The Structure of Concern Project compares many theoretical models from many disciplines to the Adizes PAEI model, arguing that they must all be reflecting the same underlying phenomenon. One concern structure model is described below.
Hasler et al. (2005) report on the results of factor- and cluster-analytic analyses of symptom categories in obsessive–compulsive disorder, associating the emergent OCD symptom dimensions with comorbid neuropsychiatric conditions. The hypothesis was that people with certain sets of OCD symptoms might be more like to have certain comorbidities than others. They interviewd people with OCD using the DSM-IV Structured Clinical Interview, assessing OCD symptoms using the Yale–Brown Obsessive–Compulsive Scale Symptom Checklist (N =169) and the Thoughts and Behaviors Inventory (N =275). These assessments were subjected to factor and cluster analyses.
Hasler et al. (2005) report that "An identical four-factor solution emerged in two different data sets from overlapping samples, in agreement with most smaller factor-analytic studies employing the YBOCS checklist alone. The cluster analysis confirmed the four-factor solution and provided additional information on the similarity among OCD symptom categories at five different levels."
The four OCD symptom factors are listed below in PAEI order:
P - Factor IV (Hoarding obsessions and compulsions) Did not dominate any category for comorbid symptoms. Hoarding can be seen as a competitive/exclusive activity, which is resource-oriented rather than social or self-presentational. Action to secure material resources is a strong P trait.
A - Factor II (Obsessions: symmetry. Compulsions: repeating, counting and ordering/arranging) associated with panic disorder, agoraphobia, tics (Nestadt et al. 2003), and bipolar disorders (Hasler et al., 2005). Using order to manage, divert or contain panic is a core feature of A concern structures.
E - Factor I: (Obsessions: aggressive, sexual, religious and somatic. Compulsions: checking) was broadly associated with comorbid anxiety disorders and depression for Hasler et. al, with a male skew to distrubtion of people experiencing these symptoms. Other studies (Perugi et al., 2002; Hantouche et al., 2003) have related bipolar disorder to this factor/cluster as well. The obssessive symptoms are self-aggrandizing or self-presentational. The compulsion relates to an unquenchable need to ascertain that the state of the world does or does not match what one wants/doesn't want it to be. Factor I combines a narcissistic self-structure with an uncertain sense of the actuality of accomplished events.
I - Factor III (Obsessions: contamination. Compulsions: washing, cleaning) associated with eating disorders, and with more females than males describing this experience. The concern is hygenic, involving caretaking functions and the social, physical and personal care of the body - coping with a poisoned nest by sealing boundaries.
Factors I and II had the strongest familial component, and were associated with early-onset OCD.

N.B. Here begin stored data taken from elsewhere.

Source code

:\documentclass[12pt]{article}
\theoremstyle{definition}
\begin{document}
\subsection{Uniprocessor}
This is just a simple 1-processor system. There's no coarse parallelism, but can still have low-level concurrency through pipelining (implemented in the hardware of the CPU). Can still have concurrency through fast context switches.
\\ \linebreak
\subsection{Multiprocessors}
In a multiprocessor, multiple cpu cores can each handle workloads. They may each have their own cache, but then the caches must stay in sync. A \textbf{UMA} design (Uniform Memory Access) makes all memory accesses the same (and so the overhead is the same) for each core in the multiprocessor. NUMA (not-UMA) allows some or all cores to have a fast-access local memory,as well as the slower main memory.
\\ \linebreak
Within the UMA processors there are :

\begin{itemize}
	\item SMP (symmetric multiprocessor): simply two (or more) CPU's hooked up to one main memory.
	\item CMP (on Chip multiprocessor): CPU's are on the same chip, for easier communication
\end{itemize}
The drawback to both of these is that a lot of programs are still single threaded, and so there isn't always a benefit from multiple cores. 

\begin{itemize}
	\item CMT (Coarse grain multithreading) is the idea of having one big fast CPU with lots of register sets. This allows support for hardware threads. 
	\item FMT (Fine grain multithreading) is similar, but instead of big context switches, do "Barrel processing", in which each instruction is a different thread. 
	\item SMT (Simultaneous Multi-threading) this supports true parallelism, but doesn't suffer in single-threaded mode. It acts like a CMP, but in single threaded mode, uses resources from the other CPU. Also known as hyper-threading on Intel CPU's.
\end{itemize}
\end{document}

Mataix-Cols et al. (2005) review twelve factor analytic studies with information from over 2000 participants with OCD, that consistently extracted factors or clusters of the type reported by Hasler et al. Mataix-Cols et al. also review neuroimaging research, showing the following patterns of brain involvement in OCD symptom-provocation studies:
P - Factor IV (Hoarding obsessions and compulsions): Increased activity in the left precentral gyrus and right orbitofrontal cortex, reduced glucose metabolism in the posterior cingulate gyrus and the dorsolateral prefrontal (DLPFC reduction proportional to symptom severity; Mataix-Cols et al., 2003; 2004; Saxena et al., 2001).
A - Factor II (Obsessions: symmetry. Compulsions: repeating, counting and ordering/arranging): Correlated with reduced regional cerebral blood flow in the striatum (Rauch et al., 1998).
E - Factor I: (Obsessions: aggressive, sexual, religious and somatic. Compulsions: checking): Increased activation and blood flow in frontostriatal regions and the thalamus, including the putamen/globus pallidus and dorsal cortical areas in general (Rauch et al., 1998; Mataix-Cols et al., 2003; 2004).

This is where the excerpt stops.